Metal Ion-Enhanced ZIC-cHILIC StageTip for N-Glycoproteomic and Phosphoproteomic Profiling in EGFR-Mutated Lung Cancer Cells.

Surface glycosylation and intracellular phosphorylation regulates the cell-cell communication and signaling cascades. Due to complex glycosylation and dynamic phosphorylation, exploring their interplay remains technically challenging. In this study, we reported a tandem ZIC-cHILIC StageTip strategy for streamlined and simultaneous (sialo)glycoproteomic and phosphoproteomic profiling.

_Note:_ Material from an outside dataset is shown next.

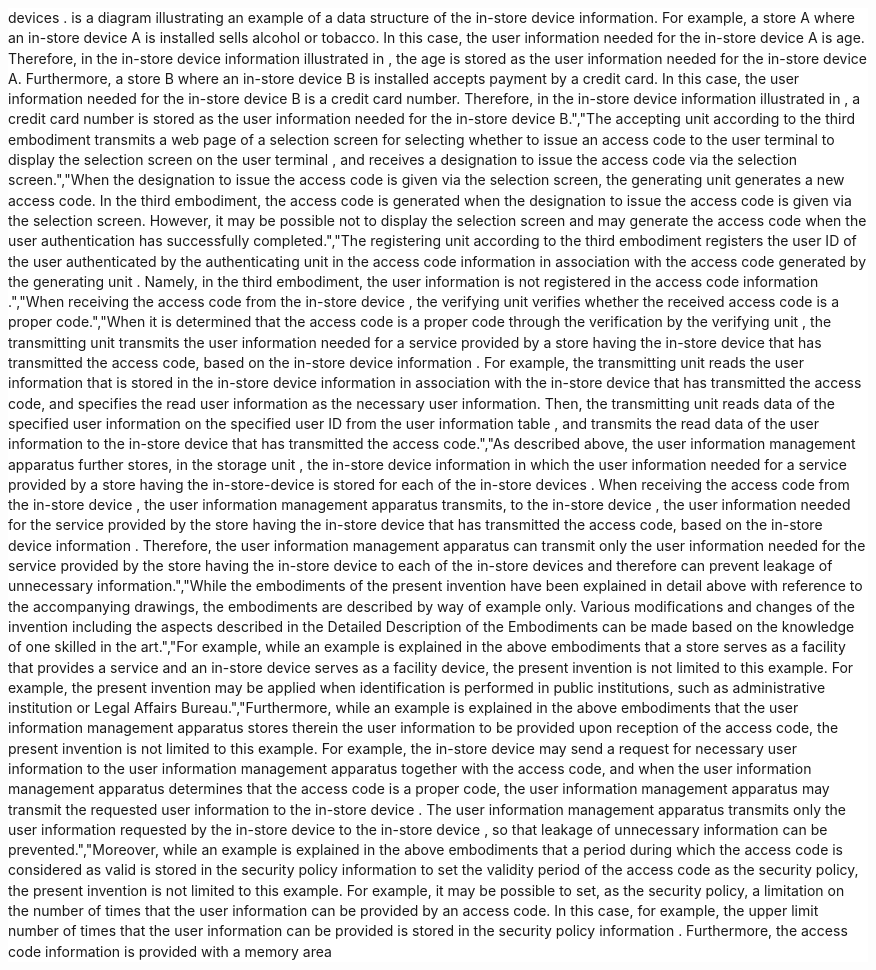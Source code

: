devices .  is a diagram illustrating an example of a data structure of the in-store device information. For example, a store A where an in-store device A is installed sells alcohol or tobacco. In this case, the user information needed for the in-store device A is age. Therefore, in the in-store device information  illustrated in , the age is stored as the user information needed for the in-store device A. Furthermore, a store B where an in-store device B is installed accepts payment by a credit card. In this case, the user information needed for the in-store device B is a credit card number. Therefore, in the in-store device information  illustrated in , a credit card number is stored as the user information needed for the in-store device B.","The accepting unit  according to the third embodiment transmits a web page of a selection screen for selecting whether to issue an access code to the user terminal  to display the selection screen on the user terminal , and receives a designation to issue the access code via the selection screen.","When the designation to issue the access code is given via the selection screen, the generating unit  generates a new access code. In the third embodiment, the access code is generated when the designation to issue the access code is given via the selection screen. However, it may be possible not to display the selection screen and may generate the access code when the user authentication has successfully completed.","The registering unit  according to the third embodiment registers the user ID of the user authenticated by the authenticating unit  in the access code information  in association with the access code generated by the generating unit . Namely, in the third embodiment, the user information is not registered in the access code information .","When receiving the access code from the in-store device , the verifying unit  verifies whether the received access code is a proper code.","When it is determined that the access code is a proper code through the verification by the verifying unit , the transmitting unit  transmits the user information needed for a service provided by a store having the in-store device  that has transmitted the access code, based on the in-store device information . For example, the transmitting unit  reads the user information that is stored in the in-store device information  in association with the in-store device  that has transmitted the access code, and specifies the read user information as the necessary user information. Then, the transmitting unit  reads data of the specified user information on the specified user ID from the user information table , and transmits the read data of the user information to the in-store device  that has transmitted the access code.","As described above, the user information management apparatus  further stores, in the storage unit , the in-store device information  in which the user information needed for a service provided by a store having the in-store-device  is stored for each of the in-store devices . When receiving the access code from the in-store device , the user information management apparatus  transmits, to the in-store device , the user information needed for the service provided by the store having the in-store device  that has transmitted the access code, based on the in-store device information . Therefore, the user information management apparatus  can transmit only the user information needed for the service provided by the store having the in-store device  to each of the in-store devices  and therefore can prevent leakage of unnecessary information.","While the embodiments of the present invention have been explained in detail above with reference to the accompanying drawings, the embodiments are described by way of example only. Various modifications and changes of the invention including the aspects described in the Detailed Description of the Embodiments can be made based on the knowledge of one skilled in the art.","For example, while an example is explained in the above embodiments that a store serves as a facility that provides a service and an in-store device serves as a facility device, the present invention is not limited to this example. For example, the present invention may be applied when identification is performed in public institutions, such as administrative institution or Legal Affairs Bureau.","Furthermore, while an example is explained in the above embodiments that the user information management apparatus  stores therein the user information to be provided upon reception of the access code, the present invention is not limited to this example. For example, the in-store device  may send a request for necessary user information to the user information management apparatus  together with the access code, and when the user information management apparatus  determines that the access code is a proper code, the user information management apparatus  may transmit the requested user information to the in-store device . The user information management apparatus  transmits only the user information requested by the in-store device  to the in-store device , so that leakage of unnecessary information can be prevented.","Moreover, while an example is explained in the above embodiments that a period during which the access code is considered as valid is stored in the security policy information  to set the validity period of the access code as the security policy, the present invention is not limited to this example. For example, it may be possible to set, as the security policy, a limitation on the number of times that the user information can be provided by an access code. In this case, for example, the upper limit number of times that the user information can be provided is stored in the security policy information . Furthermore, the access code information  is provided with a memory area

We first demonstrated that Fe ions expand the utility of ZIC-cHILIC strategy to phosphoproteomic analysis with greatly enhanced >4-fold coverage and high specificity for monophosphopeptides (95%). The Fe-ZIC-cHILIC tandem tips, leveraging stepwise fractionation, enable large-scale coverage of 10,536 glycopeptides, including highly confident 4285 sialoglycopeptpides, and 11,329 phosphopeptides in a single cell type. To study the mechanism underlying the tyrosine kinase inhibitor (TKI) resistance in non-small cell lung cancer (NSCLC), application of the strategy to four NSCLC cells harboring different epidermal growth factor receptor (EGFR) mutations reveals significantly differential 1559 glycopeptides and 1949 phosphopeptides either in EGFR mutation or TKI-resistant cells. Without protein immunoprecipitation, the approach identified FDA-approved drug targets, such as EGFR, ERBB2, MET, and integrin family members. Most prominent alterations were observed in EGFR (auto-phosphorylation Y1197 and 10 biantennary and triantennary fucosyl-sialo glycans at N603), downstream PI3K-Akt pathway (ERBB2-T1240, MET-S990/T992, AKT-S124/S126), and integrin family (sialo-fucosyl glycans), suggesting site-specific alteration between N-glycosylation and phosphorylation interplay in the TKI-resistant L858R-T790M mutant NSCLC cells. The glycoproteomic and phosphoproteomic landscape may help to unravel the complex modification alterations underlying the resistant mechanism, offering insights for improving therapeutic strategies and patient outcomes.